• **What you need to do**: Below are entries; count the lines containing the string "помощью". The answer is that number alone.

• **Data for analysis**:
.....

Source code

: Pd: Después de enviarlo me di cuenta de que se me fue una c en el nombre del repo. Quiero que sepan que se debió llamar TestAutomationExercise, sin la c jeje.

.....

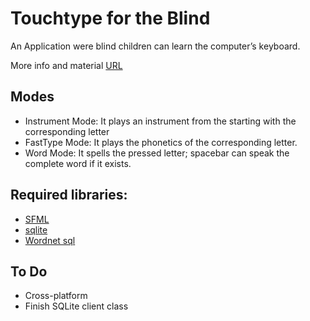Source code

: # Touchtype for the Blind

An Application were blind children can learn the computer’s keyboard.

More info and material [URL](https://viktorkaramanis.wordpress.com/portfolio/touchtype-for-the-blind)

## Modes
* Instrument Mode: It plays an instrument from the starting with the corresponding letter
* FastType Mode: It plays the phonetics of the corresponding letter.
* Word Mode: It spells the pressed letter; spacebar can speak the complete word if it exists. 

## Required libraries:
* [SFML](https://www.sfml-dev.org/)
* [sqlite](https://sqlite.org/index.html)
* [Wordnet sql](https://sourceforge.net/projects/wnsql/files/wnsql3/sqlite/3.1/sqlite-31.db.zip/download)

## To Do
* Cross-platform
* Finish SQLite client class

.....

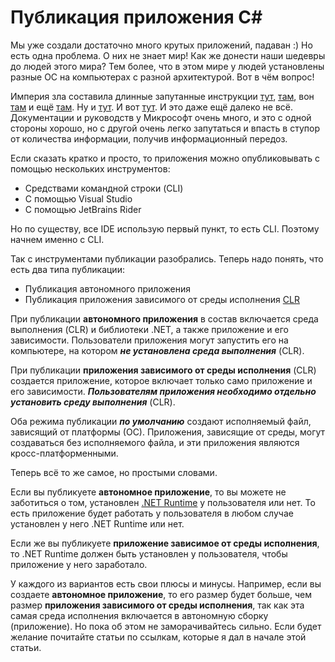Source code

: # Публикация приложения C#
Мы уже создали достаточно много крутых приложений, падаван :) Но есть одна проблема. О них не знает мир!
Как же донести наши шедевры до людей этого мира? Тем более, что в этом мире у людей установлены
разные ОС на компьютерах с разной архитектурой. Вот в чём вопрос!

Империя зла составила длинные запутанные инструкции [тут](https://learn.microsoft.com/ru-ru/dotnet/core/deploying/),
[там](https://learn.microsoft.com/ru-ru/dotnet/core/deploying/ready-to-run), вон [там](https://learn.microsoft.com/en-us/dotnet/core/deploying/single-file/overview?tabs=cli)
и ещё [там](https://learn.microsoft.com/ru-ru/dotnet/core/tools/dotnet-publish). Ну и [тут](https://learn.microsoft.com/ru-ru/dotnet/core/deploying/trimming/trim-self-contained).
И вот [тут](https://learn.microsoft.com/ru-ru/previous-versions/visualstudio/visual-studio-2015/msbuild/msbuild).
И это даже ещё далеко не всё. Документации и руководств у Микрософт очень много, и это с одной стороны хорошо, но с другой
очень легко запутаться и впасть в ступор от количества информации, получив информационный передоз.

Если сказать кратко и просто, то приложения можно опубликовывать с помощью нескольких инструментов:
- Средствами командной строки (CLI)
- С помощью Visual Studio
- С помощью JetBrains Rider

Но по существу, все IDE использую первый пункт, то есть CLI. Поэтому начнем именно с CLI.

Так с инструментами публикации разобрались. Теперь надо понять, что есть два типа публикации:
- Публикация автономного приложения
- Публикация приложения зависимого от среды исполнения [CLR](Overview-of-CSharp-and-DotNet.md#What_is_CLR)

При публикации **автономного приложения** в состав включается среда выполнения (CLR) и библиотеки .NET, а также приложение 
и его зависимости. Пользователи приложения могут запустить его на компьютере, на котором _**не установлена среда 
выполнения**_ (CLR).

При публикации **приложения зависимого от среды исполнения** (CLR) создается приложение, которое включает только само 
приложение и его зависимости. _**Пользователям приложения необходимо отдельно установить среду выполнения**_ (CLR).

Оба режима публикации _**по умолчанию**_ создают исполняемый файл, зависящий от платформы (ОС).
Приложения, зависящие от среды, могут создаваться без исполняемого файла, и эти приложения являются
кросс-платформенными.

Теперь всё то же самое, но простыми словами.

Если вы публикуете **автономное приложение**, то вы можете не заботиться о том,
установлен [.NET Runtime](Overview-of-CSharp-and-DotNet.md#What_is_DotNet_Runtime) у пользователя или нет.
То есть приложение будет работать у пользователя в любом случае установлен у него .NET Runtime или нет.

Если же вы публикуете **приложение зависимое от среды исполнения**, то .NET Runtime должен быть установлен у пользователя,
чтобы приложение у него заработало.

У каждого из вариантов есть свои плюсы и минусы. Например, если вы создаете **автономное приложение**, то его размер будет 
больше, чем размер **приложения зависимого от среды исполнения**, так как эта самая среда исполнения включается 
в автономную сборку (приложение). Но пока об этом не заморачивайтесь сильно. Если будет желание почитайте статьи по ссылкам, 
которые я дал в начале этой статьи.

.....

• **Expected answer**: 3